Our example begins by constructing the road beneath the cars. The 12 meter stretch of highway in Figure 1 was built using XF’s easy-to-use yet powerful CAD modeling tools. A brief online search yielded CAD files covering a broad range of vehicle make and models. XF supports a wide variety of CAD formats which makes it easy to find compatible files for importation; furthermore, the built-in material libraries already contain most of the materials needed for this work. Figure 2 shows several materials being added to the project from the installed material libraries. By leveraging existing CAD and material libraries, engineers spend less time generating models or searching for material properties which reduces project setup time.

Figure 1: Setup with two passenger vehicles and one tractor trailer truck on a roadbed.

Figure 1: Setup with two passenger vehicles and one tractor trailer truck on a roadbed.

Figure 2: Adding materials to the XF project.

Figure 2: Adding materials to the XF project.

Each vehicle was placed on the road surface using parameterizable working coordinate systems. This enables later experiments regarding system performance as a function of position relative to other vehicles. Video 1 demonstrates how a parameter sweep can modify a vehicle position. For this immediate example, the position is set such that approximately 1.5 meters separates the two cars.

 

Several potential mounting locations were considered for this work including the front bumper, roof and trunk.

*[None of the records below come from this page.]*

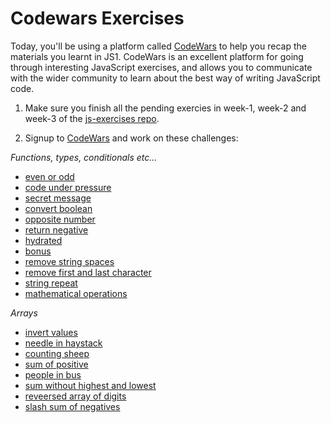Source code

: # Codewars Exercises

Today, you'll be using a platform called [CodeWars](https://codewars.com) to help you recap the materials you learnt in JS1. CodeWars is an excellent platform for going through interesting JavaScript exercises, and allows you to communicate with the wider community to learn about the best way of writing JavaScript code. 

1. Make sure you finish all the pending exercies in week-1, week-2 and week-3 of the [js-exercises repo](https://github.com/CodeYourFuture/js-exercises).

2. Signup to [CodeWars](https://codewars.com) and work on these challenges:

*Functions, types, conditionals etc...*

- [even or odd](https://www.codewars.com/kata/even-or-odd/train/javascript)
- [code under pressure](https://www.codewars.com/kata/you-cant-code-under-pressure-number-1/train/javascript)
- [secret message](https://www.codewars.com/kata/jennys-secret-message/train/javascript)
- [convert boolean](https://www.codewars.com/kata/convert-boolean-values-to-strings-yes-or-no/train/javascript)
- [opposite number](https://www.codewars.com/kata/opposite-number/train/javascript)
- [return negative](https://www.codewars.com/kata/return-negative/train/javascript)
- [hydrated](https://www.codewars.com/kata/keep-hydrated-1/train/javascript)
- [bonus](https://www.codewars.com/kata/do-i-get-a-bonus/train/javascript)
- [remove string spaces](https://www.codewars.com/kata/remove-string-spaces/train/javascript)
- [remove first and last character](https://www.codewars.com/kata/remove-first-and-last-character/train/javascript)
- [string repeat](https://www.codewars.com/kata/string-repeat/train/javascript)
- [mathematical operations](https://www.codewars.com/kata/basic-mathematical-operations/train/javascript)

*Arrays*

- [invert values](https://www.codewars.com/kata/invert-values/train/javascript)
- [needle in haystack](https://www.codewars.com/kata/a-needle-in-the-haystack/train/javascript)
- [counting sheep](https://www.codewars.com/kata/counting-sheep-dot-dot-dot/train/javascript)
- [sum of positive](https://www.codewars.com/kata/sum-of-positive/train/javascript)
- [people in bus](https://www.codewars.com/kata/number-of-people-in-the-bus/train/javascript)
- [sum without highest and lowest](https://www.codewars.com/kata/sum-without-highest-and-lowest-number/train/javascript)
- [reveersed array of digits](https://www.codewars.com/kata/convert-number-to-reversed-array-of-digits/train/javascript)
- [slash sum of negatives](https://www.codewars.com/kata/count-of-positives-slash-sum-of-negatives/train/javascript)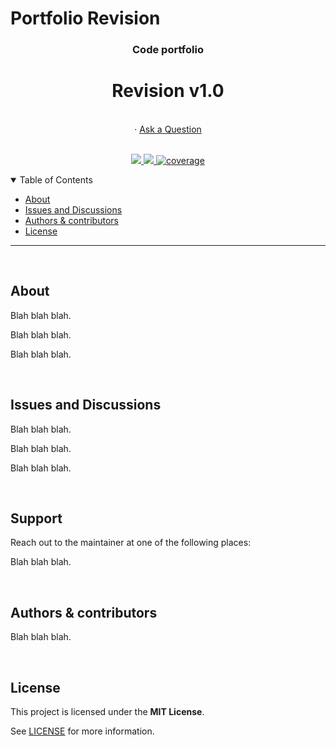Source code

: # Portfolio Revision


<div align="center">
  <h3>Code portfolio</h3>
  <h1>Revision v1.0</h1>
  <br />
  ·
  <a href="">Ask a Question</a>
  
</div>
  <br />
<p align="center">
  <a href="#" alt="Version">
    <img src="https://img.shields.io/static/v1?label=Version&message=2.0.0&color=brightgreen" />
  </a>    
  <a href="#" alt="Swift Version">
    <img src="https://img.shields.io/static/v1?label=Swift%20Version&message=5.0&color=brightgreen&logo=swift" />
  </a>
  <a href="#" alt="Framework used">
    <img src="https://img.shields.io/static/v1?label=Framework%20used&message=SwiftUI&color=brightgreen&logo=swift"
            alt="coverage">
  </a>          
</p>

<details open="open">
<summary>Table of Contents</summary>

- [About](#about)
- [Issues and Discussions](#issues-and-discussions)
- [Authors & contributors](#authors--contributors)
- [License](#license)

</details>

---
<br />

## About

Blah blah blah.

Blah blah blah.

Blah blah blah.

<br />


## Issues and Discussions

Blah blah blah.

Blah blah blah.

Blah blah blah.

<br />

## Support

Reach out to the maintainer at one of the following places:

Blah blah blah.

<br />

## Authors & contributors

Blah blah blah.

<br />

## License

This project is licensed under the **MIT License**.

See [LICENSE](LICENSE) for more information.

The Locator feature in XF allows users to rapidly switch antenna locations in order to facilitate antenna placement investigations. Video 2 demonstrates Locator usage. Ultimately, the commonly-used front bumper position shown at the end of the video serves as the mounting point for our example.

 

The total volume of the problem space is 3.6x106 λ3 resulting in over 3.7 billion cells when meshed and requiring nearly 120GB of RAM to simulate. Such an electrically large space would have ruled out using a full wave solver not long ago; however, Remcom’s MPI + XStream and large memory support enable XF to easily solve this problem. This simulation was completed in approximately 22 minutes using 24 M2090 GPUs on NVIDIA's PSG Cluster, time on which was provided courtesy of NVIDIA Corporation.

Figures 3 and 4 display the steady state electric fields at 5.9 GHz in a planar slice through the center of the two cars. The results range from -20 dB shown in red to -100 dB shown in black. Figure 5 depicts a top-down view of a planar slice of field data saved at transmitter height, and Figure 6 presents a close up view of the field interactions between the two cars. The remaining figures show the same data from different viewing angles.

Figure 3: Steady state electric field results at 5.9 GHz close up to the transmitter.

Figure 3: Steady state electric field results at 5.9 GHz close up to the transmitter.

Figure 4: Steady state electric field results in the vertical plane containing the transmitter.

Figure 4: Steady state electric field results in the vertical plane containing the transmitter.

Figure 5: Top down view of steady state electric fields at 5.9 GHz.

Figure 5: Top down view of steady state electric fields at 5.9 GHz.

Figure 6: Steady state electric field results at 5.9 GHz close up to the transmitter (red dot).

Figure 6: Steady state electric field results at 5.9 GHz close up to the transmitter (red dot).

With this proof-of-concept work complete, we may now move forward with further investigations. Future work will study the effect of vehicle positions on the communications link. We can also consider the impact of antenna placement and material composition of the vehicles. Environmental variables can be modeled such as comparing performance on a dry versus wet road or in an urban canyon rather than on a highway. Combining MPI + XStream GPU Acceleration gives the design engineer the power to fully characterize and understand this complex problem.